# H.T. Cushman MFG co.



## VTdigger (Jun 17, 2011)

https://s1239.photobucket.com/albums/ff520/vtdigger/?action=view&current=014.jpg


 I found this beauty I think it's a copper printing plate, while digging the last of the dump near my house I used to dig as a kid and reopened just this spring, It was dirty as heck but it was copper so I saved it to clean up, it still needs to be cleaned better it has pictures of furniture, a grandfather clock,a chair,stool and various other furniture.
 across the top (printed backwards.) it says Bolted mission furniture. and on the bottom in old fashioned letters H.T Cushman MFG co.
 I found some info at the company here: http://www.thisisvermont.com/storycushman.html

 A strange coincidence the same place that made the furniture is now called National Hanger which was my first full time job, me and my friend used to joke about "the ghost of Mrs Cushman." some people claim to have seen the ghost of the wife of the  founder of Cushman's walking the building, I never saw a thing in over a year I was there so I dunno....


----------



## epackage (Jun 17, 2011)

Printing plate for sure, very cool piece of history.....Jim[8D]


----------



## VTdigger (Jun 17, 2011)

Thanks.  What's the best way to clean something like this?

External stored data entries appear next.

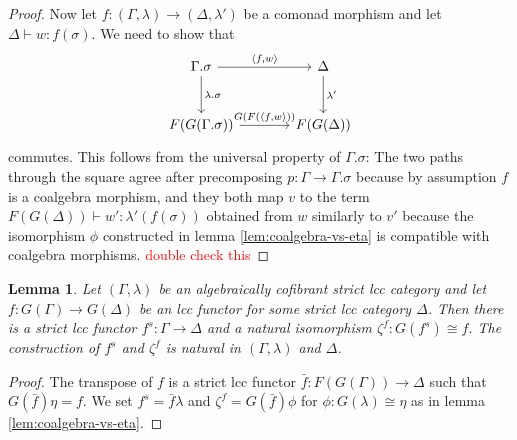 \documentclass{article}
\newcommand{\todo}[1]{\textcolor{red}{#1}}
\newtheorem{lemma}{Lemma}
\theoremstyle{remark}
\theoremstyle{definition}
\begin{document}
\begin{proof}
  Now let $f : (\Gamma, \lambda) \rightarrow (\Delta, \lambda')$ be a comonad morphism and let $\Delta \vdash w : f(\sigma)$.
  We need to show that
  \begin{equation}
    \begin{tikzcd}[column sep=large, row sep=large]
      \Gamma.\sigma \arrow[r, "{\langle f, w \rangle}"] \arrow[d, "\lambda.\sigma"] & \Delta \arrow[d, "\lambda'"] \\
      F(G(\Gamma.\sigma)) \arrow[r, "{G(F(\langle f, w \rangle}))"] & F(G(\Delta))
    \end{tikzcd}
  \end{equation}
  commutes.
  This follows from the universal property of $\Gamma.\sigma$:
  The two paths through the square agree after precomposing $p : \Gamma \rightarrow \Gamma.\sigma$ because by assumption $f$ is a coalgebra morphism, and they both map $v$ to the term $F(G(\Delta)) \vdash w' : \lambda'(f(\sigma))$ obtained from $w$ similarly to $v'$ because the isomorphism $\phi$ constructed in lemma \ref{lem:coalgebra-vs-eta} is compatible with coalgebra morphisms.
  \todo{double check this}
\end{proof}

\begin{lemma}
  \label{lem:strictification}
  Let $(\Gamma, \lambda)$ be an algebraically cofibrant strict lcc category and let $f : G(\Gamma) \rightarrow G(\Delta)$ be an lcc functor for some strict lcc category $\Delta$.
  Then there is a strict lcc functor $f^s : \Gamma \rightarrow \Delta$ and a natural isomorphism $\zeta^f : G(f^s) \cong f$.
  The construction of $f^s$ and $\zeta^f$ is natural in $(\Gamma, \lambda)$ and $\Delta$.
\end{lemma}
\begin{proof}
  The transpose of $f$ is a strict lcc functor $\bar f : F(G(\Gamma)) \rightarrow \Delta$ such that $G(\bar f) \eta = f$.
  We set $f^s = \bar f \lambda$ and $\zeta^f = G(\bar f) \phi$ for $\phi : G(\lambda) \cong \eta$ as in lemma \ref{lem:coalgebra-vs-eta}.
\end{proof}
\end{document}
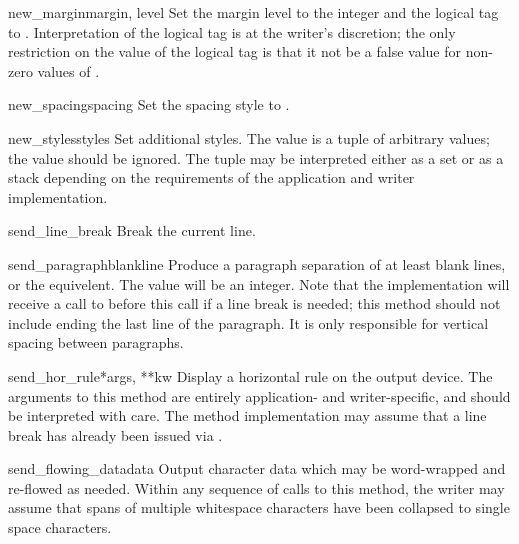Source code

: \begin{methoddesc}[writer]{new_margin}{margin, level}
Set the margin level to the integer  and the logical tag
to .  Interpretation of the logical tag is at the
writer's discretion; the only restriction on the value of the logical
tag is that it not be a false value for non-zero values of
.
\end{methoddesc}

\begin{methoddesc}[writer]{new_spacing}{spacing}
Set the spacing style to .
\end{methoddesc}

\begin{methoddesc}[writer]{new_styles}{styles}
Set additional styles.  The  value is a tuple of
arbitrary values; the value  should be ignored.  The
 tuple may be interpreted either as a set or as a stack
depending on the requirements of the application and writer
implementation.
\end{methoddesc}

\begin{methoddesc}[writer]{send_line_break}{}
Break the current line.
\end{methoddesc}

\begin{methoddesc}[writer]{send_paragraph}{blankline}
Produce a paragraph separation of at least  blank
lines, or the equivelent.  The  value will be an
integer.  Note that the implementation will receive a call to
 before this call if a line break is needed; 
this method should not include ending the last line of the paragraph.
It is only responsible for vertical spacing between paragraphs.
\end{methoddesc}

\begin{methoddesc}[writer]{send_hor_rule}{*args, **kw}
Display a horizontal rule on the output device.  The arguments to this
method are entirely application- and writer-specific, and should be
interpreted with care.  The method implementation may assume that a
line break has already been issued via .
\end{methoddesc}

\begin{methoddesc}[writer]{send_flowing_data}{data}
Output character data which may be word-wrapped and re-flowed as
needed.  Within any sequence of calls to this method, the writer may
assume that spans of multiple whitespace characters have been
collapsed to single space characters.
\end{methoddesc}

It could use as good shining but I don't know that won't hurt the print. it's a little bent to.


----------



## epackage (Jun 17, 2011)

I wouldn't use anything but soapy water and a soft cloth if it were me...unless you can find a local print shop of old....


----------



## TJSJHART (Jun 18, 2011)

MAY I ASK WHAT DO YOU PLAN TO DO WITH THE ACL'S,,,,?


----------